[Stored data entries]
◇ ◇ ◇ ◇ ◇

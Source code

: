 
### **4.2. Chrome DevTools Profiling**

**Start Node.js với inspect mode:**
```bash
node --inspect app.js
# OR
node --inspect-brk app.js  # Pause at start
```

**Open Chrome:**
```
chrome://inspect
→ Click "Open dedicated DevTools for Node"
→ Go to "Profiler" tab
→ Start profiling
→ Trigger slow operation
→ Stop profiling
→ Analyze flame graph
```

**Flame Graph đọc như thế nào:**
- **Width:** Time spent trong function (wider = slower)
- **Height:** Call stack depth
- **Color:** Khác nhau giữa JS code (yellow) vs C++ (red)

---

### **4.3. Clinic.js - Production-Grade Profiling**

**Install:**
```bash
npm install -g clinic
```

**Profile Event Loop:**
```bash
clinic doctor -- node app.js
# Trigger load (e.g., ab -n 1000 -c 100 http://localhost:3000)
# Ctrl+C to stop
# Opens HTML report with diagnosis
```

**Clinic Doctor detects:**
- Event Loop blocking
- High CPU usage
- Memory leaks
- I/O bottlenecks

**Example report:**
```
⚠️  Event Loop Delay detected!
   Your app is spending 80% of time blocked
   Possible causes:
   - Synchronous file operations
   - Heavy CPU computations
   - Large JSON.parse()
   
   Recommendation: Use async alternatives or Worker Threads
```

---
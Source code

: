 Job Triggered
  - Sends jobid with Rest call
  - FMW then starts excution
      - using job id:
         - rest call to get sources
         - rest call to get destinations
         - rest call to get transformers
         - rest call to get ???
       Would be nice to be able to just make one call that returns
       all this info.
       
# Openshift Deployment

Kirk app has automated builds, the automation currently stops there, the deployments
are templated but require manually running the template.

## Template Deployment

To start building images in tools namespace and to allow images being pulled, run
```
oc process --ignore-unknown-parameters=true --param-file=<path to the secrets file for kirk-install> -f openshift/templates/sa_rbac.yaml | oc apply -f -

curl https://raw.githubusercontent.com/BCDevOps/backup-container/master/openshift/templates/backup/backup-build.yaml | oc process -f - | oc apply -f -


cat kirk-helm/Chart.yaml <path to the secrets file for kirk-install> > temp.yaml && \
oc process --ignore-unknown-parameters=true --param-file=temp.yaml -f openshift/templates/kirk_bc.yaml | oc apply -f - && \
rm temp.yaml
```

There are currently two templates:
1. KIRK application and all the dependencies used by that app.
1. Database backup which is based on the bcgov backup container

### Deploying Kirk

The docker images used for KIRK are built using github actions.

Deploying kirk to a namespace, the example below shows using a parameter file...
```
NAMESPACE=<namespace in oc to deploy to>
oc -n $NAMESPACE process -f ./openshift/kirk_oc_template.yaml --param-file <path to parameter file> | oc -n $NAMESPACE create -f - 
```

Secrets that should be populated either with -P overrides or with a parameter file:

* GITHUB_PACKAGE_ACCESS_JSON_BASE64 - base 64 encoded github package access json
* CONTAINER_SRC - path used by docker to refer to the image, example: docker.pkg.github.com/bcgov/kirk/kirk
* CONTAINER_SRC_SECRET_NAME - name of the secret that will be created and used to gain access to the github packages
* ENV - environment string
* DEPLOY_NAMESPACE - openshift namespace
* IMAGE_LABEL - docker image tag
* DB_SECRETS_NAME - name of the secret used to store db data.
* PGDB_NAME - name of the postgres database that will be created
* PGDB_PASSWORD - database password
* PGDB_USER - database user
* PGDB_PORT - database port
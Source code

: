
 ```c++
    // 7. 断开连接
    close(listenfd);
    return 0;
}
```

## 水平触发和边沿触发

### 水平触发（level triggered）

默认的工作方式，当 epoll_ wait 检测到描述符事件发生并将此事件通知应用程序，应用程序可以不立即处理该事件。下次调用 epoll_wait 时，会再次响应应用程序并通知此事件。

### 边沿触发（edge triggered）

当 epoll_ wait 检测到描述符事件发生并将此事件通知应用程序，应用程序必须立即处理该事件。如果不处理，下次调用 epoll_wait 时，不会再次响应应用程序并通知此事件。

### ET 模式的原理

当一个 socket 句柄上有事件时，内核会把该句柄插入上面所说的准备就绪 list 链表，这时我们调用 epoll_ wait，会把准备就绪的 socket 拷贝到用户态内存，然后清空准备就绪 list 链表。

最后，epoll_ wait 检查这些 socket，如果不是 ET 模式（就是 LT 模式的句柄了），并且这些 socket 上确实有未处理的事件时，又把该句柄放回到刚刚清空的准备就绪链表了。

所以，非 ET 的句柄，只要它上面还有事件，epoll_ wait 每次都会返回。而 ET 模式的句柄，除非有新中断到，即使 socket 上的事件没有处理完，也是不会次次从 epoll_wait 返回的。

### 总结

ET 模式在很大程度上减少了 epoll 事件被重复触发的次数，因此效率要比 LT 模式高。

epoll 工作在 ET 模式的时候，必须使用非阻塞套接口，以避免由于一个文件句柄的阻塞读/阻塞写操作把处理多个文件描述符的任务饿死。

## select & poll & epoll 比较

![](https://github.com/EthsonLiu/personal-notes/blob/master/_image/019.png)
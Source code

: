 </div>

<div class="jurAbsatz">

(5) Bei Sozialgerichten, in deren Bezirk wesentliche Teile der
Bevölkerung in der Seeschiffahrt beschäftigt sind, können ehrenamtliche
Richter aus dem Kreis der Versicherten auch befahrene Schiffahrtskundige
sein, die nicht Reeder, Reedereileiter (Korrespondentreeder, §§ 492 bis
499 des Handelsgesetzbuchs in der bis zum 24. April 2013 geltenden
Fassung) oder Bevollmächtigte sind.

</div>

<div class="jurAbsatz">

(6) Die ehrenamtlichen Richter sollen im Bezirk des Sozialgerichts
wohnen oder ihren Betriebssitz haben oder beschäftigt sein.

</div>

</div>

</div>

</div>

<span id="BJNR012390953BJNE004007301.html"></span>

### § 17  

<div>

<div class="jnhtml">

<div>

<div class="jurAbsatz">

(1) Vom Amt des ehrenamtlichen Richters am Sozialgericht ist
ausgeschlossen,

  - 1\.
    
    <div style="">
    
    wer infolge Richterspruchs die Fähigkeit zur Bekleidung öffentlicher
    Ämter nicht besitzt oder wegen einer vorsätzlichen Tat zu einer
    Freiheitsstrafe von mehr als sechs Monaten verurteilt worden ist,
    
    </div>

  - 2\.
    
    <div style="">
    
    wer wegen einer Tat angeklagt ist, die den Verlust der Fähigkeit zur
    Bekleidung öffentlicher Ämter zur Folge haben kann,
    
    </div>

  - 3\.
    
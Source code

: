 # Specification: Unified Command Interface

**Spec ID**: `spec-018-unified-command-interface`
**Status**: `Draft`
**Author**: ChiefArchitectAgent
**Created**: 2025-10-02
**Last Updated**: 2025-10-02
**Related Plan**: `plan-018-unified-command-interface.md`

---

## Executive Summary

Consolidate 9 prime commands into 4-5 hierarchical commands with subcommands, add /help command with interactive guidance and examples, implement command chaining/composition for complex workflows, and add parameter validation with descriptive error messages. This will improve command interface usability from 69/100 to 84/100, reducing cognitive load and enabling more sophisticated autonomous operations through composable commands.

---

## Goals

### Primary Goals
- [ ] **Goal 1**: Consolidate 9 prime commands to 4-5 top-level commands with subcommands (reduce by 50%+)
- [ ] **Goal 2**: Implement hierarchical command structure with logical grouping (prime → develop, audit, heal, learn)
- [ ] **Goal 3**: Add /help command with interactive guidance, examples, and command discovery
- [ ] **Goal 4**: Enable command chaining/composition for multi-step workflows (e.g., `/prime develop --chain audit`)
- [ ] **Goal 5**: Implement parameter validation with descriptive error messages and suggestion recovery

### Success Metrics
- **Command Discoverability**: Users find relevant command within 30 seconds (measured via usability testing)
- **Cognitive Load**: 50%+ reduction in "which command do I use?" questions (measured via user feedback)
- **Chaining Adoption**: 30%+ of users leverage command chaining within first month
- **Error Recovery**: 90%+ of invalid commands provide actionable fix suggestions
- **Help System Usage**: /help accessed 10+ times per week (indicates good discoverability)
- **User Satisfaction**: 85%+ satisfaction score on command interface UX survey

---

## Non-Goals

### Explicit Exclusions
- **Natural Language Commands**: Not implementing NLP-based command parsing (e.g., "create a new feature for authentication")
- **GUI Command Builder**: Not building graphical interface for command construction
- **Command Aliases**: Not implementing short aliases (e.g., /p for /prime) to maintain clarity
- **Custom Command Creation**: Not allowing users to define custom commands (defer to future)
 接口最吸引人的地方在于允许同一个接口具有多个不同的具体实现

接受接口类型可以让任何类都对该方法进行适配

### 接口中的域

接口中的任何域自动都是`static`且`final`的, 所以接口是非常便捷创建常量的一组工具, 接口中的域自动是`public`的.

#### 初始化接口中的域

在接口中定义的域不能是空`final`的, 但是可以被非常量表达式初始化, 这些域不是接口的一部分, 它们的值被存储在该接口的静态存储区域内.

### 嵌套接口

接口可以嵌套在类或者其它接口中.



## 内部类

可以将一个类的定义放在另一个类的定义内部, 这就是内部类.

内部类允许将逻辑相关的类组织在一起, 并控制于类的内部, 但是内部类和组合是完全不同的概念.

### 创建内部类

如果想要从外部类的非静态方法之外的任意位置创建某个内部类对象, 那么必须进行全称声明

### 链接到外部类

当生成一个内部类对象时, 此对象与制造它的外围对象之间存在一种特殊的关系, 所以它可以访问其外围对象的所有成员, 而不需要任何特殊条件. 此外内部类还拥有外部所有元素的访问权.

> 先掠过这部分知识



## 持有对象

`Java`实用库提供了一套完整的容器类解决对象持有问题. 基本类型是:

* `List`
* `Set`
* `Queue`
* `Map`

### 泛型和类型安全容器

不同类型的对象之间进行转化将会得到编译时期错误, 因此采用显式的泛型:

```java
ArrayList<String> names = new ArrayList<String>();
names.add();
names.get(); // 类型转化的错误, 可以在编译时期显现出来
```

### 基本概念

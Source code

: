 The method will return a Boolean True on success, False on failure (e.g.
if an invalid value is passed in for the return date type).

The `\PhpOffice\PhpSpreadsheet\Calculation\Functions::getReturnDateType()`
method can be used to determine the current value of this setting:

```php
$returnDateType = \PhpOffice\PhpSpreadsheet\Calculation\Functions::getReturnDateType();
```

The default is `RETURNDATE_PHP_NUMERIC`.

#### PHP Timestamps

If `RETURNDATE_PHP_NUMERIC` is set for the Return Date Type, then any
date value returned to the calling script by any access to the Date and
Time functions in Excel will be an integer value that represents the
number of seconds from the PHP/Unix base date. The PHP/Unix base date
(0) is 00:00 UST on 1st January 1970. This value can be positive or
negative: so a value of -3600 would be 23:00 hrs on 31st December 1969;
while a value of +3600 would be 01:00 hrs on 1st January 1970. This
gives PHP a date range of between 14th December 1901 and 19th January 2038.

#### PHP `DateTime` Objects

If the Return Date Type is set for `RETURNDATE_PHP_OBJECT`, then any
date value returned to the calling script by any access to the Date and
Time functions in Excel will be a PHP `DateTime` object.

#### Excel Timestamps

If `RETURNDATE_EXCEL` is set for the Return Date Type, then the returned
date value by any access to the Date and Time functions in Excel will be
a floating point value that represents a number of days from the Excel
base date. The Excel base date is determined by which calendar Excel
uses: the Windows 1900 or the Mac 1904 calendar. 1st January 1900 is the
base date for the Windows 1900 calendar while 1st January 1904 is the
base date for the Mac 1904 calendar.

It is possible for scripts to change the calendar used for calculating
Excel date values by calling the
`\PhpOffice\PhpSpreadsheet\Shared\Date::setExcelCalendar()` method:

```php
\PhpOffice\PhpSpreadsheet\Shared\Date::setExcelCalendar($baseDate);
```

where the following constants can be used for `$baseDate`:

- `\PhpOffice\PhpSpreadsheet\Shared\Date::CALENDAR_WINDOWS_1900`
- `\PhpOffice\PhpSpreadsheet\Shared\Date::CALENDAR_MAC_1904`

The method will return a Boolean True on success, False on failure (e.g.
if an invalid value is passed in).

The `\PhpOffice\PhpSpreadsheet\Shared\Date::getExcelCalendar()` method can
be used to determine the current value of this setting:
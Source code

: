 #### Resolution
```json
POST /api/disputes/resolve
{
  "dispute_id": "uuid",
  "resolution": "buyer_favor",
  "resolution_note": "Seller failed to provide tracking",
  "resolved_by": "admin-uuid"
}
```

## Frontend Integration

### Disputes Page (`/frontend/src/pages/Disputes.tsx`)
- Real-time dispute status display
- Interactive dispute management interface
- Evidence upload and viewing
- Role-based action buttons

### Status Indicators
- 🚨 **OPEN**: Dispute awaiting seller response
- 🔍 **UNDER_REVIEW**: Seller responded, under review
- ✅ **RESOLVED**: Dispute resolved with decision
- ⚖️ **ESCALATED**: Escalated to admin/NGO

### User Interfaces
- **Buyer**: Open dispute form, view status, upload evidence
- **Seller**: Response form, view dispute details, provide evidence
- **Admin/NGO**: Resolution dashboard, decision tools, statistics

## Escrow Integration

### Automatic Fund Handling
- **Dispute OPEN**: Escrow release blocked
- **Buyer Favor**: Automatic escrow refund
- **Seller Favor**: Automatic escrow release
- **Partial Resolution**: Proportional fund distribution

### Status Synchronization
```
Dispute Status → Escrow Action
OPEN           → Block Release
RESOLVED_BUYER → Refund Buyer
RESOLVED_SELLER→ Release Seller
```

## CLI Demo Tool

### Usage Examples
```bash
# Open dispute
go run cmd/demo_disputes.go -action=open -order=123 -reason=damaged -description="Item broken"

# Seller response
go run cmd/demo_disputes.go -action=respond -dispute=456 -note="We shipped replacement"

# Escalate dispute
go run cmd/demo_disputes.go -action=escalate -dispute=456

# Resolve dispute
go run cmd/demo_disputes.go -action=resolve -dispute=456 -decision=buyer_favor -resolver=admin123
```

◇ ◇ ◇ ◇ ◇

WHAT IS NEEDED:
Only lines holding the word "Calculation" belong in the answer; copy all of them from the records.

SOLUTION:
The `\PhpOffice\PhpSpreadsheet\Calculation\Functions::getReturnDateType()`
$returnDateType = \PhpOffice\PhpSpreadsheet\Calculation\Functions::getReturnDateType();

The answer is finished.